A better approach would be to have a larger set of individuals to chose from. What if you could link all of your social media sites and contacts? The potential number of introductions would grow exponentially. That is the concept behind Reachable.com.

The name of the company was recently changed from 7 Degrees, a play on the small world concept, to Reachable.

According to their site, “Reachable is the developer of a social business solution that enables professionals and organizations to leverage their collective relationships and extend their professional networks to reach more people and close more business faster. Reachable helps sales reps close more deals, recruiters find more talent, and professionals establish new business relationships.”

Their mission is to, "...help professionals leverage all their contacts, both on-line and off-line, to extend their professional networks so they can reach more people, build stronger relationships, and conduct business faster and more effectively," said Al Campa, CEO of Reachable.  "We feel that the name Reachable is more consistent with that vision, and the value that we provide our customers."  

He stresses that, “the transition is one of moving from a personal experience to a business function, where online will follow offline behavior. The focus continuing to be on relationships.”

How is Reachable different than LinkedIn?

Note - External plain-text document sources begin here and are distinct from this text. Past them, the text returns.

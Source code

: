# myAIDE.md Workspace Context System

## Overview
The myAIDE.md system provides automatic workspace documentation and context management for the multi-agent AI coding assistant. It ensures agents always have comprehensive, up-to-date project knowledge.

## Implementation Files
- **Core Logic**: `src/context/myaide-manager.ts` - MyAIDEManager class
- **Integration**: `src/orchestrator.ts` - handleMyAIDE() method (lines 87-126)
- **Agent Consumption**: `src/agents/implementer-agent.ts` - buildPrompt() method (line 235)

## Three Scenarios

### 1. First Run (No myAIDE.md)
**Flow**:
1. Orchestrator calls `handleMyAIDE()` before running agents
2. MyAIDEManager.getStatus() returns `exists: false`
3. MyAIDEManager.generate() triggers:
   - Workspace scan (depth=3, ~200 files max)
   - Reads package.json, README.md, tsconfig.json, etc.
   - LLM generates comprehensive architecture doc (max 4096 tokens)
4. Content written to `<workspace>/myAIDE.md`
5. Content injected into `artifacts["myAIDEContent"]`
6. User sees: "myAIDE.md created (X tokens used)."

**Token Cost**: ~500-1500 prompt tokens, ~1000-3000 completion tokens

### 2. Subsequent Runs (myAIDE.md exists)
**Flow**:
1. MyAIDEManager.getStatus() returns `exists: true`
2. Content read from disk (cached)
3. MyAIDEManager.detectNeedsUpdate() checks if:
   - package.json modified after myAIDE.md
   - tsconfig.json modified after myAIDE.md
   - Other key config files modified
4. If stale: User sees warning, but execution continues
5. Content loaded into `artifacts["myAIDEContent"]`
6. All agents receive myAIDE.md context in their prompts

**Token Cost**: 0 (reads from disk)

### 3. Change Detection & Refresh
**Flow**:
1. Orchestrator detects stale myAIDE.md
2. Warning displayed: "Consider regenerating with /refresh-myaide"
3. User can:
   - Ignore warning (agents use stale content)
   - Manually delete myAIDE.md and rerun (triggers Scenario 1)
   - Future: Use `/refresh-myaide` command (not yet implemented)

First, Reachable is multi-network, drawing information from many different resources. Reachable has a database of more than 60 million contacts seeded from purchased data bases, public data, company data, as well as personal information mined from Facebook, LinkedIn, Google and others.

With LinkedIn, as noted before, you are only connected to the people who are on LinkedIn. So, for example, where you would typically not find a CEOs on LinlkedIn, you would find it on Reachable.

Second, Reachable is focused on the enterprise rather than on personal contacts, which would make this more desirable for sales and marketing people, as well as recruiters. Especially with the hooks that Reachable has to email and CRM.

Social proximity, arguably is more desirable than geographic proximity. Consider your recommending a friend for an internal IT position, or recommending a product as a solution for a specific organizational problem. In either of those scenarios, the internal recommendation would trump (ideally) any vendor.

In this way social proximity has the potential to dislodge the current approach to selling technology products, marketing, or recruiting technologists. Instead of aligning representatives by geography, social proximity would have organizations align their representatives organizations to which they have the most connections (i.e., the one with the closest social proximity to an account).

The real power in this model is the behavioral change which, Al Campa feels, is starting to sink in. He sees it a a move from Social Proximity versus Geographic Proximity. Social proximity could be employed to determine which markets to enter into, and which to stay away from.

With 10,00 registered users telling him that it is a “great” idea, and “so obvious”, he is getting some solid results. And, I have to admit, I am also a fan of this new service.

At the end of the day it's not what you know, but who you know. And, now, who you can reach.

Have you gotten a job through a personal contact? Let me know.